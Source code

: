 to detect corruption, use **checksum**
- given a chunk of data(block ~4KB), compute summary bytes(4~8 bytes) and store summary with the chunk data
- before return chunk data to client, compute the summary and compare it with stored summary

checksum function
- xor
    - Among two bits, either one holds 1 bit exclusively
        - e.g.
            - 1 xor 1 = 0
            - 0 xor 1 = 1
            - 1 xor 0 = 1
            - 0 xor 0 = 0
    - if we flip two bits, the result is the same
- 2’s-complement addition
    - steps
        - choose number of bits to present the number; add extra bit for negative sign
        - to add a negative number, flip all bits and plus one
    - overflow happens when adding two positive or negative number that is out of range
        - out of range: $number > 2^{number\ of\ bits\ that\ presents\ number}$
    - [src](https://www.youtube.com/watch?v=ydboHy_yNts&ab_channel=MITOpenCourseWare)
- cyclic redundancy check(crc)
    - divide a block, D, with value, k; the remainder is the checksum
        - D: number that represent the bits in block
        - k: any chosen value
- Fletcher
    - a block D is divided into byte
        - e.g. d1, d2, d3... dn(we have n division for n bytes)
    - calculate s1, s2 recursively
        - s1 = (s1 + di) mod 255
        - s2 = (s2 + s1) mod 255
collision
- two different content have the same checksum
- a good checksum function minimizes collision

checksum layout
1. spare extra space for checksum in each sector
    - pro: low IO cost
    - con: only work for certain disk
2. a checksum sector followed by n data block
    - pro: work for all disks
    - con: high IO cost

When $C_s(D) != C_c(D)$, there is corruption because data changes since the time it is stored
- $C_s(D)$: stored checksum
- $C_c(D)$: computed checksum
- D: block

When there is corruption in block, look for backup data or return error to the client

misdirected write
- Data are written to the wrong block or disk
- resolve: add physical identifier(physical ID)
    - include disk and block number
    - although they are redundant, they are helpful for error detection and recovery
━━━━━━
- About this exercise -
All of the records should be transcribed exactly, with nothing left out.

- Answer section -
Source code

: to detect corruption, use **checksum**
- given a chunk of data(block ~4KB), compute summary bytes(4~8 bytes) and store summary with the chunk data
- before return chunk data to client, compute the summary and compare it with stored summary

checksum function
- xor
    - Among two bits, either one holds 1 bit exclusively
        - e.g.
            - 1 xor 1 = 0
            - 0 xor 1 = 1
            - 1 xor 0 = 1
            - 0 xor 0 = 0
    - if we flip two bits, the result is the same
- 2’s-complement addition
    - steps
        - choose number of bits to present the number; add extra bit for negative sign
        - to add a negative number, flip all bits and plus one
    - overflow happens when adding two positive or negative number that is out of range
        - out of range: $number > 2^{number\ of\ bits\ that\ presents\ number}$
    - [src](https://www.youtube.com/watch?v=ydboHy_yNts&ab_channel=MITOpenCourseWare)
- cyclic redundancy check(crc)
    - divide a block, D, with value, k; the remainder is the checksum
        - D: number that represent the bits in block
        - k: any chosen value
- Fletcher
    - a block D is divided into byte
        - e.g. d1, d2, d3... dn(we have n division for n bytes)
    - calculate s1, s2 recursively
        - s1 = (s1 + di) mod 255
        - s2 = (s2 + s1) mod 255
collision
- two different content have the same checksum
- a good checksum function minimizes collision

checksum layout
1. spare extra space for checksum in each sector
    - pro: low IO cost
    - con: only work for certain disk
2. a checksum sector followed by n data block
    - pro: work for all disks
    - con: high IO cost

When $C_s(D) != C_c(D)$, there is corruption because data changes since the time it is stored
- $C_s(D)$: stored checksum
- $C_c(D)$: computed checksum
- D: block

When there is corruption in block, look for backup data or return error to the client

misdirected write
- Data are written to the wrong block or disk
- resolve: add physical identifier(physical ID)
    - include disk and block number
    - although they are redundant, they are helpful for error detection and recovery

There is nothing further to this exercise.